[Plain-text document sources]
■ ■ ■ ■ ■ ■ ■

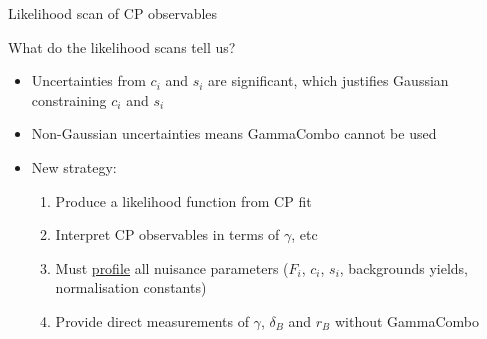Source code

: \documentclass[xcolor={dvipsnames}]{beamer}
\begin{document}
\begin{frame}{Likelihood scan of CP observables}
  \begin{center}
    {\large What do the likelihood scans tell us?}
  \end{center}
  \begin{itemize}
    \setlength\itemsep{1.5em}
    \item{Uncertainties from $c_i$ and $s_i$ are significant, which justifies Gaussian constraining $c_i$ and $s_i$}
    \item{Non-Gaussian uncertainties means GammaCombo cannot be used}
    \item{New strategy:}
    \begin{enumerate}
      \setlength\itemsep{0.5em}
      \item{Produce a likelihood function from CP fit}
      \item{Interpret CP observables in terms of $\gamma$, etc}
      \item{Must \underline{profile} all nuisance parameters ($F_i$, $c_i$, $s_i$, backgrounds yields, normalisation constants)}
      \item{Provide direct measurements of $\gamma$, $\delta_B$ and $r_B$ without GammaCombo}
    \end{enumerate}
  \end{itemize}
\end{frame}
\end{document}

■ ■ ■ ■ ■ ■ ■

**WORK INSTRUCTIONS**.
Look through the entries above and report each line where the string "GammaCombo" occurs.

**RESULT FOR THIS EXERCISE**.
    \item{Non-Gaussian uncertainties means GammaCombo cannot be used}
      \item{Provide direct measurements of $\gamma$, $\delta_B$ and $r_B$ without GammaCombo}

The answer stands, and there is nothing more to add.